You can solve for the gradient symbolically with:

n = 10;
k = sym('k',[1 n]); % Create n variables k1, k2, ..., kn
x = sym('x',[1 n]); % Create n variables x1, x2, ..., xn
y = sym('y',[1 n]); % Create n variables y1, y2, ..., yn
r = sym('r',[1 n]); % Create n variables r1, r2, ..., rn
% Symbolically sum equation
s = sum((k(1:end-1).*sqrt((x(2:end)-x(1:end-1)).^2+(y(2:end)-y(1:end-1)).^2)-r(1:end-1)).^2)
grad_x = gradient(s,x) % Gradient with respect to x vector
grad_y = gradient(s,y) % Gradient with respect to y vector

The symbolic sum and gradients can be evaluated and converted to floating point with:

% n random data values for k, x, y, and r
K = rand(1,n);
X = rand(1,n);
Y = rand(1,n);
R = rand(1,n);
% Substitute in data for symbolic variables
S = double(subs(s,{[k,x,y,r]},{[K,X,Y,R]}))
GRAD_X = double(subs(grad_x,{[k,x,y,r]},{[K,X,Y,R]}))
GRAD_Y = double(subs(grad_y,{[k,x,y,r]},{[K,X,Y,R]}))

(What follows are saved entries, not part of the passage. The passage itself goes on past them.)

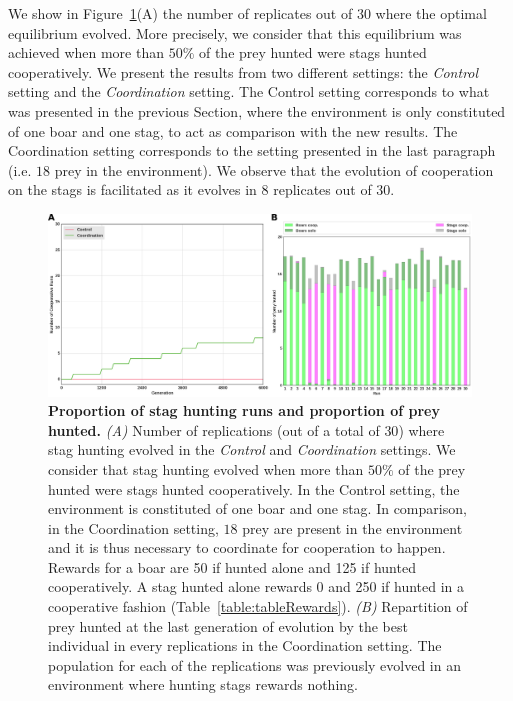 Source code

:     We show in Figure~\ref{fig:figRecycling}(A) the number of replicates out of $30$ where the optimal equilibrium evolved. More precisely, we consider that this equilibrium was achieved when more than \(50\%\) of the prey hunted were stags hunted cooperatively. We present the results from two different settings: the \emph{Control} setting and the \emph{Coordination} setting. The Control setting corresponds to what was presented in the previous Section, where the environment is only constituted of one boar and one stag, to act as comparison with the new results. The Coordination setting corresponds to the setting presented in the last paragraph (i.e. $18$ prey in the environment). We observe that the evolution of cooperation on the stags is facilitated as it evolves in $8$ replicates out of $30$. 

    \begin{figure}[h]
      \centering
        \includegraphics[width=1\linewidth]{fig/ArticleBio2/Fig2.png}
        \caption{\textbf{Proportion of stag hunting runs and proportion of prey hunted.}
        \emph{(A)} Number of replications (out of a total of $30$) where stag hunting evolved in the \emph{Control} and \emph{Coordination} settings. We consider that stag hunting evolved when more than $50\%$ of the prey hunted were stags hunted cooperatively. In the Control setting, the environment is constituted of one boar and one stag. In comparison, in the Coordination setting, $18$ prey are present in the environment and it is thus necessary to coordinate for cooperation to happen. Rewards for a boar are 50 if hunted alone and 125 if hunted cooperatively. A stag hunted alone rewards 0 and 250 if hunted in a cooperative fashion (Table~\ref{table:tableRewards}). \emph{(B)} Repartition of prey hunted at the last generation of evolution by the best individual in every replications in the Coordination setting. The population for each of the replications was previously evolved in an environment where hunting stags rewards nothing.}
      \label{fig:figRecycling}
    \end{figure}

The gradient function is the one overloaded for symbolic variables (type help sym/gradient) or see the more detailed documentation online).

Answer 3

Vectorized solution is something like (I wonder why do you use sqrt().^2):

is = 2:n;
result = sum( k(is - 1) .* abs((x(is) - x(is-1)).^2 + (y(is) - y(is-1)).^2 - r(is-1)));

You can either compute gradient symbolically or rewrite this code as a function and make a standard +-eps calculation. If you need a gradient to run optimization (you code looks like a fitness function) you could use algorithms that calculate them themselves, for example, fminsearch can do this

Answer 4

Yes, you could indeed do this with a loop, considering that x, y, k, and r are already defined.

n = length(x);
s = 0;
for j = 2 : n
    s = s + k(j-1) * (sqrt((x(j) - x(j-1)).^2 + (y(j) - y(j-1)).^2) - r(j-1)).^2
end

You should derive the gradient analytically and then plug in numbers. It should not be too hard to expand these terms and then find derivatives of the resulting polynomial.